California to Launch Program That Tracks Children From Womb

California to Launch Program That Tracks Children From Womb
A toddler plays at Kinder Ready and Elementary Wise classes in Los Angeles, Calif., on April 8, 2018. Tasia Wells/Getty Images for Kinder Ready, Inc.
Updated:

California is readying a new program that would collect data on children from before birth to adulthood.

The plan (pdf), which is a central part of Gov. Gavin Newsom’s education agenda, would give the government the power to collect data from state agencies responsible for regulating elementary and secondary education, as well as childcare providers, private and public universities, financial aid institutions, labor and workforce agencies, and health and human services program administrators.

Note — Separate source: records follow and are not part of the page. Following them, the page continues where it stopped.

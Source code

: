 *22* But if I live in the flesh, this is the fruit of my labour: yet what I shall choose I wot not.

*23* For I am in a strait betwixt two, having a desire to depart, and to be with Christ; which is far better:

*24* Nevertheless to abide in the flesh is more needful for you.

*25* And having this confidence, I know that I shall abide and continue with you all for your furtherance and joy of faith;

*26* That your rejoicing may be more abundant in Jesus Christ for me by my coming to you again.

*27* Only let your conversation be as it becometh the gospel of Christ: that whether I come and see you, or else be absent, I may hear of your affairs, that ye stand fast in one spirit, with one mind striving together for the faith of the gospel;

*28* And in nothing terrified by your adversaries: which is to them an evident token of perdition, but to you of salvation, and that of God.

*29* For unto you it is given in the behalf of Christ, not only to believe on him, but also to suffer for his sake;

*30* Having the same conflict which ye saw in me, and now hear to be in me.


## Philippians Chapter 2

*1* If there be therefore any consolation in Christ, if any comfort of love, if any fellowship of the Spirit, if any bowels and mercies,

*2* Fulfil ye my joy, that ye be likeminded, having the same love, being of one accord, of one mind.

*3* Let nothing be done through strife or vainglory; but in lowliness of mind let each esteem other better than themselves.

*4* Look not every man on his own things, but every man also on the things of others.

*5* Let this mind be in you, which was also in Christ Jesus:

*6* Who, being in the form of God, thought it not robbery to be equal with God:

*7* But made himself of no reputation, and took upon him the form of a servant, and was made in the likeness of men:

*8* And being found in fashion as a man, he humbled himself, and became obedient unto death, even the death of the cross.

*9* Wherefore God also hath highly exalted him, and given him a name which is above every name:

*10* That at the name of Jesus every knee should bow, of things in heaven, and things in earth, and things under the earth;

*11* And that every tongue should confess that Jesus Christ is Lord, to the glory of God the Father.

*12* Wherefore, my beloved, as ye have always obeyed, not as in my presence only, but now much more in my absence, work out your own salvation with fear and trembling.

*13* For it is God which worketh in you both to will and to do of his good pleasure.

The data would be gathered into a government-run database and provide policymakers information that would then be used to craft policy. The budget allocates $10 million to create this database.

The so-called “Cradle to Career Data System” will be “identifying and tracking predictive indicators to enable parents, teachers, health and human services providers, and policymakers to provide appropriate interventions and supports to address disparities in opportunities and improve outcomes for all students,” according to the budget text.

When discussing the program, Newsom said that the goal was to change how we think about education.

“Our role begins when babies are still in the womb and it doesn’t end until we’ve done all we can to prepare them for a quality job and successful career,” he said in 2018, EdSource reported.

But unlike traditional pieces of legislation, the “Cradle to Career” plan was never introduced into the state legislature as a bill, which would have placed the program under the scrutiny of a number of committees. Instead, Newsom presented the plan as part of a budget trailer bill.

This gave the governor and his team the power to negotiate the plan beforehand, providing lawmakers with the final product as a “done deal,” according to an article by Susan Shelley in the Daily News.
Groups such as the Education Trust-West, an advocacy group whose goal is “educational justice,” are celebrating the plan as “an important win,” saying it will be crucial for “closing racial equity gaps.”

But despite their high hopes, Shelley warned that there are serious risks concerning children’s privacy that are not being properly addressed. She said mishandling this data “would expose the personal and educational records of every child in California to hackers or data merchants.”

Reginald Mosley, an Oakland resident who has three children enrolled in the Oakland Unified School District, agreed.

“I do not feel comfortable allowing my children to take part in this,” he said.

In an interview with The Epoch Times, Mosley said he might remove his children from the public school system if the program becomes law.

“[Cradle to career] unnecessarily exposes both personal and educational records, and not not just to hackers and data merchants, but to a government that has historically not had the best interest of all its citizenry at heart,” he said.

However, podcaster and anti-censorship advocate Matt Billy believes these fears are unfounded. In the end, he told The Epoch Times, bringing all this data together under one centralized power “does not increase the privacy risk significantly.”

“The data gleaned from the database will help California invest in education more wisely. Meaning, people’s tax dollars will be better put to use,” he said.

To attorney Anne P. Mitchell, the CEO of the Institute for Social Internet Public Policy, the risks are serious enough to make it a truly “scary” program.

“There really can be no way to completely secure this data,” she told The Epoch Times.

“Any time any piece of data is on a computer that is connected to the internet, or even to an intranet, that connection is a possible point of failure. The only way to be 100 percent certain of the security of a piece of data is for there to be only one copy, on one computer, which computer is not connected to any other computer.”

When it comes to children’s data, Mitchell said, things can get dangerous the minute original data is distributed and copied, as the “potential for additional copies [of the data] is out of the [distributor’s] hands.”

“This is just the very tip of the iceberg when a record of a child entering kindergarten, for instance, is intended to be distributed for at least 18 years, to multiple agencies.”

What’s worse than seeing this program being implemented in California, Mitchell said, is to know that several states are already making use of similar data-gathering systems to track children. California might be new to the trend, but this is far from a California-only issue.

“This initiative is in response to the Federal State Longitudinal Data System Grant Program (SLDS), which is based on federal grants for states to develop data systems needed ‘to effectively measure the success of educational programs,’” Mitchell said.

“This effort has been quietly, with little-to-no fanfare, been instituted throughout the country since 2005, and 47 states are already receiving these grants (including California), [with] 37 states plus Washington, D.C., already sharing their ‘cradle to workforce’ data.”

Now that this endeavor has made its way to the Golden State, this piece of news might become more widely known.

“Up until this time, nobody has been talking very publicly about it, or not sounding the alarm. [Unfortunately], there is no question of ‘not tracking them’—this has been [in effect] in nearly all states, and while the Federal government hasn’t mandated it in the sense of passing a law requiring it, it has de facto mandated it in the way that it often does: using the power of the purse.”

By promising states “free” taxpayer-backed dollars, Mitchell said, local officials such as Newsom feel compelled to explore residents’ privacy further so the cash keeps flowing in.

“[It’s] shocking how nobody really knows about it, while it is quietly being put in place over the past 15 years,” Mitchell said.